What makes it "controversial" to ABC News is that it's different. In a liberal culture that celebrates "diversity" so hard, it's apparent that only some diversity will be tolerated. Other kinds of "diversity" are mocked or, as in this case, warned against. 

"One of the primary purposes of the law in civil government is to restrain evil," Johnson said on one radio show in 2010, according to CNN. "We have to acknowledge collectively that man is inherently evil and needs to be restrained." Since Johnson was summarizing the worldview of most of the men who wrote the Constition, it's hard to see how that's controversial.

Johnson is describing the "classical Christian consciousness" that animated most of the founders, most notably Hamilton and Madison. That view held that man was inherently evil and that governments are constituted to restrain the evil impulses of men. This worldview was contradicted by Jefferson's "secular democratic consciousness," which believed in the "perfectability" of man. 

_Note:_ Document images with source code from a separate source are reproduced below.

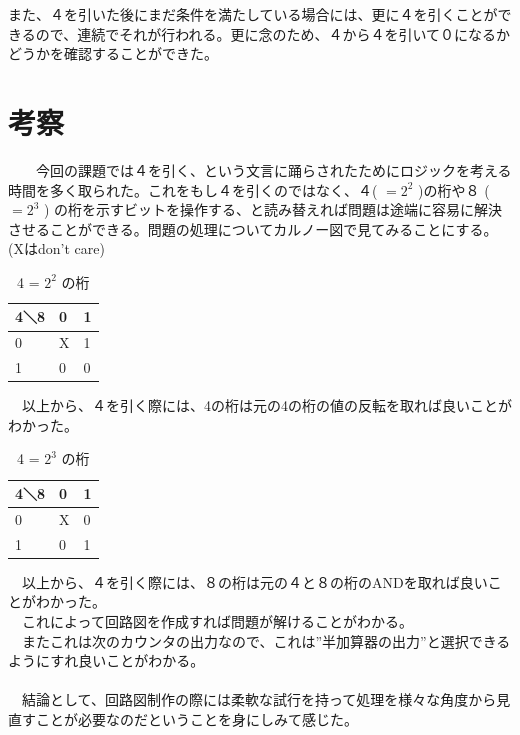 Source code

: \documentclass{scrartcl}
\begin{document}
また、４を引いた後にまだ条件を満たしている場合には、更に４を引くことができるので、連続でそれが行われる。更に念のため、４から４を引いて０になるかどうかを確認することができた。\\

\section{考察}
\label{sec:org0578c39}
　　今回の課題では４を引く、という文言に踊らされたためにロジックを考える時間を多く取られた。これをもし４を引くのではなく、４( \(=2^2\) )の桁や８ ( \(=2^3\) ) の桁を示すビットを操作する、と読み替えれば問題は途端に容易に解決させることができる。問題の処理についてカルノー図で見てみることにする。(Xはdon't care)\\

\begin{table}[htbp]
\caption{4 = \(2^2\) の桁}
\centering
\begin{tabular}{|l|l|l|}
\hline
4＼8 & 0 & 1\\
\hline
0 & X & 1\\
1 & 0 & 0\\
\hline
\end{tabular}
\end{table}

　以上から、４を引く際には、4の桁は元の4の桁の値の反転を取れば良いことがわかった。\\

\begin{table}[htbp]
\caption{4 = \(2^3\) の桁}
\centering
\begin{tabular}{|l|l|l|}
\hline
4＼8 & 0 & 1\\
\hline
0 & X & 0\\
1 & 0 & 1\\
\hline
\end{tabular}
\end{table}

　以上から、４を引く際には、８の桁は元の４と８の桁のANDを取れば良いことがわかった。\\

　これによって回路図を作成すれば問題が解けることがわかる。\\
　またこれは次のカウンタの出力なので、これは”半加算器の出力”と選択できるようにすれ良いことがわかる。\\
　\\
　結論として、回路図制作の際には柔軟な試行を持って処理を様々な角度から見直すことが必要なのだということを身にしみて感じた。\\
\end{document}
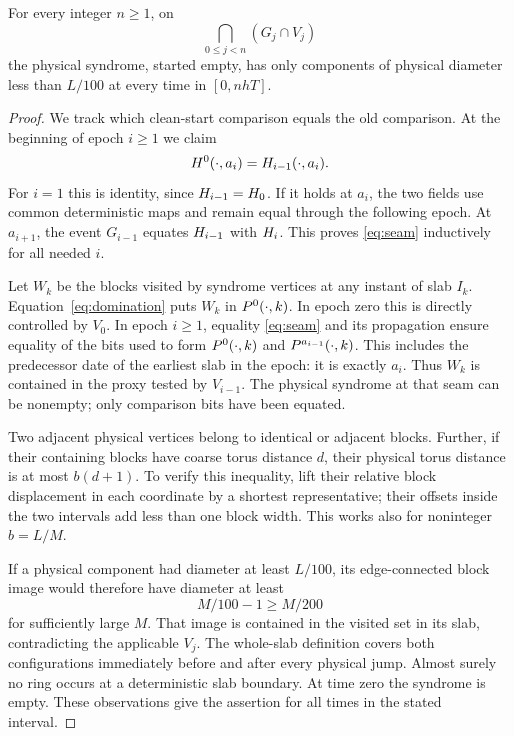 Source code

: \begin{lemma}\label{lem:iteration}
For every integer \(n\ge1\), on
\[
 \bigcap_{0\le j<n}(G_j\cap V_j)
\]
the physical syndrome, started empty, has only components of physical
diameter less than \(L/100\) at every time in \([0,nhT]\).
\end{lemma}
\begin{proof}
We track which clean-start comparison equals the old comparison.
At the beginning of epoch \(i\ge1\) we claim
\begin{equation}\label{eq:seam}
 H^0(\cdot,a_i)=H_{i-1}(\cdot,a_i).
\end{equation}
For \(i=1\) this is identity, since \(H_{i-1}=H_0\).
If it holds at \(a_i\), the two fields use common deterministic
maps and remain equal through the following epoch. At \(a_{i+1}\),
the event \(G_{i-1}\) equates \(H_{i-1}\) with \(H_i\).
This proves \eqref{eq:seam} inductively for all needed \(i\).

Let \(W_k\) be the blocks visited by syndrome vertices at any instant
of slab \(I_k\). Equation~\eqref{eq:domination} puts \(W_k\) in
\(P^0(\cdot,k)\). In epoch zero this is directly controlled by
\(V_0\). In epoch \(i\ge1\), equality
\eqref{eq:seam} and its propagation ensure equality of the bits
used to form \(P^0(\cdot,k)\) and
\(P^{a_{i-1}}(\cdot,k)\). This includes the predecessor date of
the earliest slab in the epoch: it is exactly \(a_i\).
Thus \(W_k\) is contained in the proxy tested by \(V_{i-1}\).
The physical syndrome at that seam can be nonempty; only comparison
bits have been equated.

Two adjacent physical vertices belong to identical or adjacent
blocks. Further, if their containing blocks have coarse torus
distance \(d\), their physical torus distance is at most \(b(d+1)\).
To verify this inequality, lift their relative block displacement
in each coordinate by a shortest representative; their offsets
inside the two intervals add less than one block width. This works
also for noninteger \(b=L/M\).

If a physical component had diameter at least \(L/100\), its
edge-connected block image would therefore have diameter at least
\[
 M/100-1\ge M/200
\]
for sufficiently large \(M\). That image is contained in the
visited set in its slab, contradicting the applicable \(V_j\).
The whole-slab definition covers both configurations immediately
before and after every physical jump. Almost surely no ring
occurs at a deterministic slab boundary. At time zero the syndrome
is empty. These observations give the assertion for all times in
the stated interval.
\end{proof}

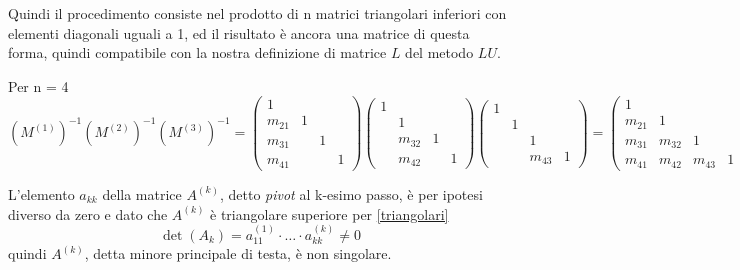 Quindi il procedimento consiste nel prodotto di n matrici triangolari
inferiori con elementi diagonali uguali a 1, ed il risultato \`e ancora
una matrice di questa forma, quindi compatibile con la nostra
definizione di matrice $L$ del metodo $LU$.

\begin{example}
Per n = 4
$$ (M^{(1)})^{-1} (M^{(2)})^{-1}(M^{(3)})^{-1} = 
\begin{pmatrix}
  1      &        &        & \\
  m_{21} & 1      &        & \\
  m_{31} &        & 1      & \\
  m_{41} &        &        & 1
\end{pmatrix}
\begin{pmatrix}
  1      &        &        & \\
         & 1      &        & \\
         & m_{32} & 1      & \\
         & m_{42} &        & 1
\end{pmatrix}
\begin{pmatrix}
  1      &        &        & \\
         & 1      &        & \\
         &        & 1      & \\
         &        & m_{43} & 1
\end{pmatrix} =
\begin{pmatrix}
  1      &        &        & \\
  m_{21} & 1      &        & \\
  m_{31} & m_{32} & 1      & \\
  m_{41} & m_{42} & m_{43} & 1
\end{pmatrix} = L
$$
\end{example}

L'elemento $a_{kk}$ della matrice $A^{(k)}$, detto \emph{pivot} al
k-esimo passo, \`e per ipotesi diverso da zero e dato che $A^{(k)}$ \`e
triangolare superiore per \ref{triangolari}
$$ \det(A_k) = a^{(1)}_{11} \cdot \ldots \cdot a^{(k)}_{kk} \neq 0 $$
quindi $A^{(k)}$, detta minore principale di testa, \`e non singolare.


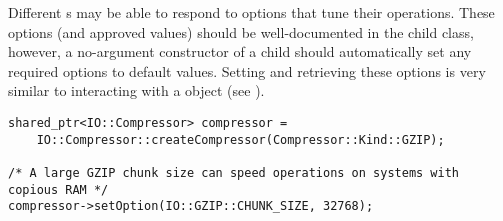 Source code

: Different s may be able to respond to options that tune their
operations.  These options (and approved values) should be well-documented
in the child class, however, a no-argument constructor of a child
 should automatically set any required options to default
values.  Setting and retrieving these options is very similar to interacting
with a  object (see ).

\begin{lstlisting}[caption={Setting \class{Compressor} Options}, label=lst:compressoroptions]
shared_ptr<IO::Compressor> compressor =
    IO::Compressor::createCompressor(Compressor::Kind::GZIP);

/* A large GZIP chunk size can speed operations on systems with copious RAM */
compressor->setOption(IO::GZIP::CHUNK_SIZE, 32768);

\end{lstlisting}
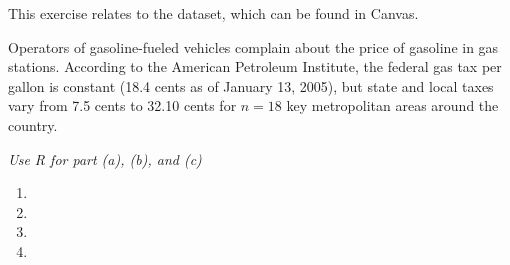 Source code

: This exercise relates to the  dataset, which can be found in Canvas.

\nl Operators of gasoline-fueled vehicles complain about the price of gasoline in gas stations. According to
the American Petroleum Institute, the federal gas tax per gallon is constant (18.4 cents as of January
13, 2005), but state and local taxes vary from 7.5 cents to 32.10 cents for $n = 18$ key metropolitan areas
around the country.

\nl \textit{Use R for part (a), (b), and (c)}

\begin{enumerate}
    \item \newpage
    \item \vspace{0.3in}
    \item \vspace{0.3in}
    \item 
\end{enumerate} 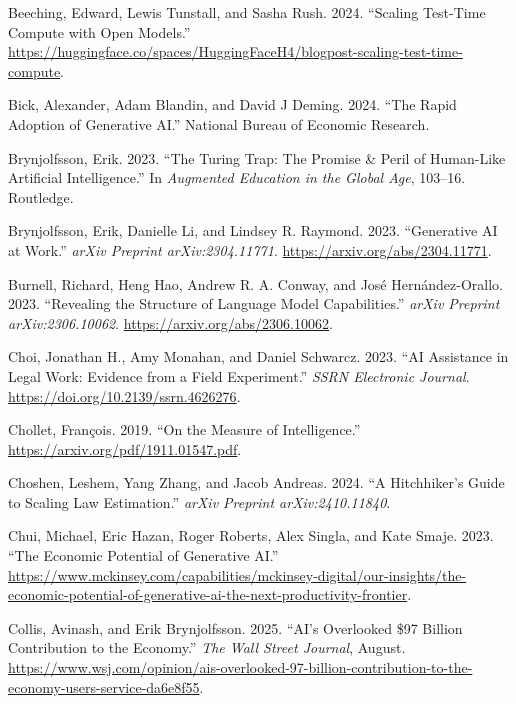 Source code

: \documentclass[
  letterpaper,
  DIV=11,
  numbers=noendperiod,
  oneside]{scrartcl}
\newlength{\cslhangindent}
\newenvironment{CSLReferences}[2] %
 {\begin{list}{}{%
  \setlength{\itemindent}{0pt}
  \setlength{\leftmargin}{0pt}
  \setlength{\parsep}{0pt}
  \ifodd #1
   \setlength{\leftmargin}{\cslhangindent}
   \setlength{\itemindent}{-1\cslhangindent}
  \fi
  \setlength{\itemsep}{#2\baselineskip}}}
 {\end{list}}
\begin{document}
\begin{CSLReferences}{1}{0}
Beeching, Edward, Lewis Tunstall, and Sasha Rush. 2024. {``Scaling
Test-Time Compute with Open Models.''}
\url{https://huggingface.co/spaces/HuggingFaceH4/blogpost-scaling-test-time-compute}.

Bick, Alexander, Adam Blandin, and David J Deming. 2024. {``The Rapid
Adoption of Generative AI.''} National Bureau of Economic Research.

Brynjolfsson, Erik. 2023. {``The Turing Trap: The Promise \& Peril of
Human-Like Artificial Intelligence.''} In \emph{Augmented Education in
the Global Age}, 103--16. Routledge.

Brynjolfsson, Erik, Danielle Li, and Lindsey R. Raymond. 2023.
{``Generative AI at Work.''} \emph{arXiv Preprint arXiv:2304.11771}.
\url{https://arxiv.org/abs/2304.11771}.

Burnell, Richard, Heng Hao, Andrew R. A. Conway, and José
Hernández-Orallo. 2023. {``Revealing the Structure of Language Model
Capabilities.''} \emph{arXiv Preprint arXiv:2306.10062}.
\url{https://arxiv.org/abs/2306.10062}.

Choi, Jonathan H., Amy Monahan, and Daniel Schwarcz. 2023. {``AI
Assistance in Legal Work: Evidence from a Field Experiment.''}
\emph{SSRN Electronic Journal}.
\url{https://doi.org/10.2139/ssrn.4626276}.

Chollet, François. 2019. {``On the Measure of Intelligence.''}
\url{https://arxiv.org/pdf/1911.01547.pdf}.

Choshen, Leshem, Yang Zhang, and Jacob Andreas. 2024. {``A Hitchhiker's
Guide to Scaling Law Estimation.''} \emph{arXiv Preprint
arXiv:2410.11840}.

Chui, Michael, Eric Hazan, Roger Roberts, Alex Singla, and Kate Smaje.
2023. {``The Economic Potential of Generative AI.''}
\url{https://www.mckinsey.com/capabilities/mckinsey-digital/our-insights/the-economic-potential-of-generative-ai-the-next-productivity-frontier}.

Collis, Avinash, and Erik Brynjolfsson. 2025. {``AI's Overlooked \$97
Billion Contribution to the Economy.''} \emph{The Wall Street Journal},
August.
\url{https://www.wsj.com/opinion/ais-overlooked-97-billion-contribution-to-the-economy-users-service-da6e8f55}.


\end{CSLReferences}
\end{document}
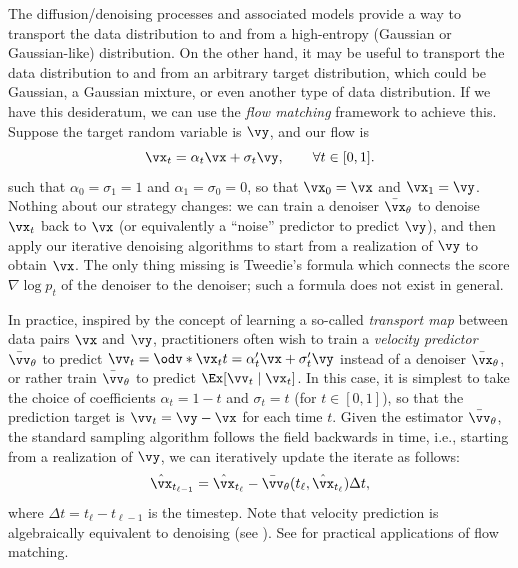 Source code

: \documentclass[../../book-main.tex]{subfiles}
\begin{document}
\begin{remark}\label{rem:flow_matching}
    The diffusion/denoising processes and associated models provide a
    way to transport the data distribution to and from a high-entropy
    (Gaussian or Gaussian-like) distribution. On the other hand, it
    may be useful to transport the data distribution to and from an
    arbitrary target distribution, which could be Gaussian, a
    Gaussian mixture, or even another type of data distribution. If
    we have this desideratum, we can use the \textit{flow matching}
    framework to achieve this. Suppose the target random variable is
    \(\vy\), and our flow is
    \begin{equation}
        \vx_{t} = \alpha_{t}\vx + \sigma_{t}\vy, \qquad \forall t \in [0, 1].
    \end{equation}
    such that \(\alpha_{0} = \sigma_{1} = 1\) and \(\alpha_{1} =
    \sigma_{0} = 0\), so that \(\vx_{0} = \vx\) and \(\vx_{1} =
    \vy\). Nothing about our strategy changes: we
    can train a denoiser \(\bar{\vx}_{\theta}\) to denoise
    \(\vx_{t}\) back to \(\vx\) (or equivalently a ``noise''
    predictor to predict \(\vy\)), and then apply our iterative
    denoising algorithms to start from a realization of \(\vy\) to
    obtain \(\vx\). The only thing missing is Tweedie's formula which
    connects the score \(\nabla \log p_{t}\) of the denoiser to the
    denoiser; such a formula does not exist in general.

    In practice, inspired by the concept of learning a so-called
    \textit{transport map} between data pairs \(\vx\) and \(\vy\),
    practitioners often wish to train a \textit{velocity predictor}
    \(\bar{\vv}_{\theta}\) to predict \(\vv_{t} = \odv*{\vx_{t}}{t} =
    \alpha_{t}^{\prime}\vx + \sigma_{t}^{\prime}\vy\) instead of a
    denoiser \(\bar{\vx}_{\theta}\), or rather train
    \(\bar{\vv}_{\theta}\) to predict \(\Ex[\vv_{t} \mid \vx_{t}]\).
    In this case, it is simplest to take the choice of coefficients
    \(\alpha_{t} = 1 - t\) and
    \(\sigma_{t} = t\) (for \(t \in [0, 1]\)), so that the prediction
    target is \(\vv_{t} = \vy - \vx\) for each time \(t\). Given the
    estimator \(\bar{\vv}_{\theta}\), the standard sampling algorithm
    follows the field backwards in time, i.e., starting from a
    realization of \(\vy\), we can iteratively update the iterate as follows:
    \begin{equation}
        \hat{\vx}_{t_{\ell - 1}} = \hat{\vx}_{t_{\ell}} -
        \bar{\vv}_{\theta}(t_{\ell}, \hat{\vx}_{t_{\ell}}) \Delta t,
    \end{equation}
    where \(\Delta t = t_{\ell} - t_{\ell - 1}\) is the timestep.
    Note that velocity prediction is algebraically equivalent to
    denoising (see ). See
     for practical
    applications of flow matching.
\end{remark}
\end{document}
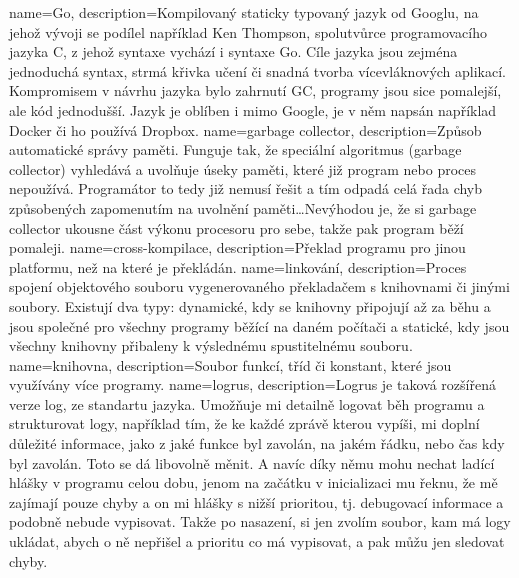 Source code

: {
  name={Go},
  description={Kompilovaný staticky typovaný jazyk od Googlu, na jehož vývoji se podílel například Ken Thompson, 
    spolutvůrce programovacího jazyka C, z jehož syntaxe vychází i syntaxe Go. Cíle jazyka jsou zejména jednoduchá 
    syntax, strmá křivka učení či snadná tvorba vícevláknových aplikací. Kompromisem v návrhu jazyka bylo zahrnutí 
    \gls{GC}, programy jsou sice pomalejší, ale kód jednodušší. Jazyk je oblíben i mimo Google, je v něm napsán 
  například Docker či ho používá Dropbox. \parencite{wiki:go}}
}
{
  name={garbage collector},
  description={Způsob automatické správy paměti. Funguje tak, že speciální algoritmus (garbage collector) vyhledává 
    a uvolňuje úseky paměti, které již program nebo proces nepoužívá. Programátor to tedy již nemusí řešit a tím odpadá 
    celá řada chyb způsobených zapomenutím na uvolnění paměti\ldots Nevýhodou je, že si garbage collector ukousne část 
  výkonu procesoru pro sebe, takže pak program běží pomaleji. \parencite{wiki:gc}}
}
{
  name={cross-kompilace},
  description={Překlad programu pro jinou platformu, než na které je překládán. \parencite{wiki:cross}}
}
{
  name={linkování},
  description={Proces spojení objektového souboru vygenerovaného překladačem s knihovnami či jinými soubory. Existují 
  dva typy: dynamické, kdy se knihovny připojují až za běhu a jsou společné pro všechny programy běžící na daném 
počítači a statické, kdy jsou všechny knihovny přibaleny k výslednému spustitelnému souboru. \parencite{wiki:link}}
}
{
  name={knihovna},
  description={Soubor funkcí, tříd či konstant, které jsou využívány více programy. \parencite{wiki:knihovna}}
}
{
  name={logrus},
  description={Logrus je taková rozšířená verze  log, ze standartu jazyka. Umožňuje mi 
    detailně logovat běh programu a strukturovat logy, například tím, že ke každé zprávě kterou vypíši, mi doplní 
    důležité informace, jako z jaké funkce byl zavolán, na jakém řádku, nebo čas kdy byl zavolán. Toto se dá libovolně 
    měnit. A navíc díky němu mohu nechat ladící hlášky v programu celou dobu, jenom na začátku v inicializaci mu řeknu, 
  že mě zajímají pouze chyby a on mi hlášky s nižší prioritou, tj. debugovací informace a podobně nebude vypisovat. 
Takže po nasazení, si jen zvolím soubor, kam má logy ukládat, abych o ně nepřišel a prioritu co má vypisovat, a pak můžu 
jen sledovat chyby. \parencite{github:logrus}}
}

Historian Page Smith argues that the Constitution was written at the last possible moment in human history when the "classical Christian consciousness" could prevail. After the turn of the 19th century and Jefferson's presidency, it would have been too late.

We see these two worldviews clashing almost every day in the courts, legislatures, and any place where closely held beliefs are challenged. It makes for a unique push-pull in American society that, in many important ways, defines our exceptional nature as a country.

It's stupid to fear Johnson and devout Christians. But the left, like everyone else, fears what they don't understand. And why a teenage girl would deny herself sexual pleasure is a mystery to them.